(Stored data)
####################

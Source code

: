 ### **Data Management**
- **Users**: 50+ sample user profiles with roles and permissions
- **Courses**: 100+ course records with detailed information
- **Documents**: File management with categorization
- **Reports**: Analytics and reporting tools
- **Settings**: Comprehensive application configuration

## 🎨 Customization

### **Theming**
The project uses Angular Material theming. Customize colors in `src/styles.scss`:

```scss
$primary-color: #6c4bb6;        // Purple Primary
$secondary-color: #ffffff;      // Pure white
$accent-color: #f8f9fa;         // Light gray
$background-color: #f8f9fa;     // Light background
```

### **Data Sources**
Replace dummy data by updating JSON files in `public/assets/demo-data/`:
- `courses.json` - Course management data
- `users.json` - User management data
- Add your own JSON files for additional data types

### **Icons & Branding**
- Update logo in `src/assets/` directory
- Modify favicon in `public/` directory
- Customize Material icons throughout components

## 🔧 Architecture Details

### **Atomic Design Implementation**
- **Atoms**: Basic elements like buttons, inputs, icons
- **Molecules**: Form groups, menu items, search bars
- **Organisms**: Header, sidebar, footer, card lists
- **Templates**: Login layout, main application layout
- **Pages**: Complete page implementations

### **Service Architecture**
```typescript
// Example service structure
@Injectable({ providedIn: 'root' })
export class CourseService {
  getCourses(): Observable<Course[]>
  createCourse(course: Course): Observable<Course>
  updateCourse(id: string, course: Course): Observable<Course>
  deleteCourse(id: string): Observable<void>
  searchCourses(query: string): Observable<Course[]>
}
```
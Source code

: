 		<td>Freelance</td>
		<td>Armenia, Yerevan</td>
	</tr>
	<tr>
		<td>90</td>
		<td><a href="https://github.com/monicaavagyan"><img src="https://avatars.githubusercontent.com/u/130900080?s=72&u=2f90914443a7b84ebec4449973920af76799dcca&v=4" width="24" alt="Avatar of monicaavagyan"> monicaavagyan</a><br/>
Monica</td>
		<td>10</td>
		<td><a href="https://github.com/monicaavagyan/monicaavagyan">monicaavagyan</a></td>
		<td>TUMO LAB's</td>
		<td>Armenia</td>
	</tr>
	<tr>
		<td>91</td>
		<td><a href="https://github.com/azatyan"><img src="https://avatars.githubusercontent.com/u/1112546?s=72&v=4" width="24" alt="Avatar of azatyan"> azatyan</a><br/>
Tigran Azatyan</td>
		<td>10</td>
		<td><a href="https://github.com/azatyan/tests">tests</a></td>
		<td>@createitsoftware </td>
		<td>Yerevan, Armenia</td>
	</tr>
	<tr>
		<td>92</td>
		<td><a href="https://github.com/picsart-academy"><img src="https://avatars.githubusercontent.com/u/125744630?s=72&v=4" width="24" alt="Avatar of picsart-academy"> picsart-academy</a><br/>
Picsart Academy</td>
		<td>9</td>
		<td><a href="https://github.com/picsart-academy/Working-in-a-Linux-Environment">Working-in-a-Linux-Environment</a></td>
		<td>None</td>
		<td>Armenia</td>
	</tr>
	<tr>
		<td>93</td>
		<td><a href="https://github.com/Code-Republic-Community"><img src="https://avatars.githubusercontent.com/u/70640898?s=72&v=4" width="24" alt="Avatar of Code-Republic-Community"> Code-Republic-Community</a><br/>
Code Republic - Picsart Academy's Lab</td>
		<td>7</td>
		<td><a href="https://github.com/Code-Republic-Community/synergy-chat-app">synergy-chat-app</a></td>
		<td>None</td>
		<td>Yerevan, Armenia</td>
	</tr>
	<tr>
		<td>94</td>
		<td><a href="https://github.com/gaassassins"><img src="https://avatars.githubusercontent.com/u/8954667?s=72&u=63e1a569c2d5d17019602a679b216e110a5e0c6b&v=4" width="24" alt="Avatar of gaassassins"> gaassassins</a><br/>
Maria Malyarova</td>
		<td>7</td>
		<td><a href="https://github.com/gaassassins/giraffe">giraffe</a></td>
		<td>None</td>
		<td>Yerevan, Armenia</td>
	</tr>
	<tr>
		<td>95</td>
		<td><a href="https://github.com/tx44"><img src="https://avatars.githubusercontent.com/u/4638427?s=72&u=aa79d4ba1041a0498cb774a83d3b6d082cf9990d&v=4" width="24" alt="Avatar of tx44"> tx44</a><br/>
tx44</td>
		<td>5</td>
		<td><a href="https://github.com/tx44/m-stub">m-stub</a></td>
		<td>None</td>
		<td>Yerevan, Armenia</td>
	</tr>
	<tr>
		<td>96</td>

####################

• _THE PROBLEM_
Retype the records above in full. Every word should match.

• _ANSWER TO THIS PROBLEM_
Source code

: ### **Data Management**
- **Users**: 50+ sample user profiles with roles and permissions
- **Courses**: 100+ course records with detailed information
- **Documents**: File management with categorization
- **Reports**: Analytics and reporting tools
- **Settings**: Comprehensive application configuration

## 🎨 Customization

### **Theming**
The project uses Angular Material theming. Customize colors in `src/styles.scss`:

```scss
$primary-color: #6c4bb6;        // Purple Primary
$secondary-color: #ffffff;      // Pure white
$accent-color: #f8f9fa;         // Light gray
$background-color: #f8f9fa;     // Light background
```

### **Data Sources**
Replace dummy data by updating JSON files in `public/assets/demo-data/`:
- `courses.json` - Course management data
- `users.json` - User management data
- Add your own JSON files for additional data types

### **Icons & Branding**
- Update logo in `src/assets/` directory
- Modify favicon in `public/` directory
- Customize Material icons throughout components

## 🔧 Architecture Details

### **Atomic Design Implementation**
- **Atoms**: Basic elements like buttons, inputs, icons
- **Molecules**: Form groups, menu items, search bars
- **Organisms**: Header, sidebar, footer, card lists
- **Templates**: Login layout, main application layout
- **Pages**: Complete page implementations

### **Service Architecture**
```typescript
// Example service structure
@Injectable({ providedIn: 'root' })
export class CourseService {
  getCourses(): Observable<Course[]>
  createCourse(course: Course): Observable<Course>
  updateCourse(id: string, course: Course): Observable<Course>
  deleteCourse(id: string): Observable<void>
  searchCourses(query: string): Observable<Course[]>
}
```
Source code

: 		<td>Freelance</td>
		<td>Armenia, Yerevan</td>
	</tr>
	<tr>
		<td>90</td>
		<td><a href="https://github.com/monicaavagyan"><img src="https://avatars.githubusercontent.com/u/130900080?s=72&u=2f90914443a7b84ebec4449973920af76799dcca&v=4" width="24" alt="Avatar of monicaavagyan"> monicaavagyan</a><br/>
Monica</td>
		<td>10</td>
		<td><a href="https://github.com/monicaavagyan/monicaavagyan">monicaavagyan</a></td>
		<td>TUMO LAB's</td>
		<td>Armenia</td>
	</tr>
	<tr>
		<td>91</td>
		<td><a href="https://github.com/azatyan"><img src="https://avatars.githubusercontent.com/u/1112546?s=72&v=4" width="24" alt="Avatar of azatyan"> azatyan</a><br/>
Tigran Azatyan</td>
		<td>10</td>
		<td><a href="https://github.com/azatyan/tests">tests</a></td>
		<td>@createitsoftware </td>
		<td>Yerevan, Armenia</td>
	</tr>
	<tr>
		<td>92</td>
		<td><a href="https://github.com/picsart-academy"><img src="https://avatars.githubusercontent.com/u/125744630?s=72&v=4" width="24" alt="Avatar of picsart-academy"> picsart-academy</a><br/>
Picsart Academy</td>
		<td>9</td>
		<td><a href="https://github.com/picsart-academy/Working-in-a-Linux-Environment">Working-in-a-Linux-Environment</a></td>
		<td>None</td>
		<td>Armenia</td>
	</tr>
	<tr>
		<td>93</td>
		<td><a href="https://github.com/Code-Republic-Community"><img src="https://avatars.githubusercontent.com/u/70640898?s=72&v=4" width="24" alt="Avatar of Code-Republic-Community"> Code-Republic-Community</a><br/>
Code Republic - Picsart Academy's Lab</td>
		<td>7</td>
		<td><a href="https://github.com/Code-Republic-Community/synergy-chat-app">synergy-chat-app</a></td>
		<td>None</td>
		<td>Yerevan, Armenia</td>
	</tr>
	<tr>
		<td>94</td>
		<td><a href="https://github.com/gaassassins"><img src="https://avatars.githubusercontent.com/u/8954667?s=72&u=63e1a569c2d5d17019602a679b216e110a5e0c6b&v=4" width="24" alt="Avatar of gaassassins"> gaassassins</a><br/>
Maria Malyarova</td>
		<td>7</td>
		<td><a href="https://github.com/gaassassins/giraffe">giraffe</a></td>
		<td>None</td>
		<td>Yerevan, Armenia</td>
	</tr>
	<tr>
		<td>95</td>
		<td><a href="https://github.com/tx44"><img src="https://avatars.githubusercontent.com/u/4638427?s=72&u=aa79d4ba1041a0498cb774a83d3b6d082cf9990d&v=4" width="24" alt="Avatar of tx44"> tx44</a><br/>
tx44</td>
		<td>5</td>
		<td><a href="https://github.com/tx44/m-stub">m-stub</a></td>
		<td>None</td>
		<td>Yerevan, Armenia</td>
	</tr>
	<tr>
		<td>96</td>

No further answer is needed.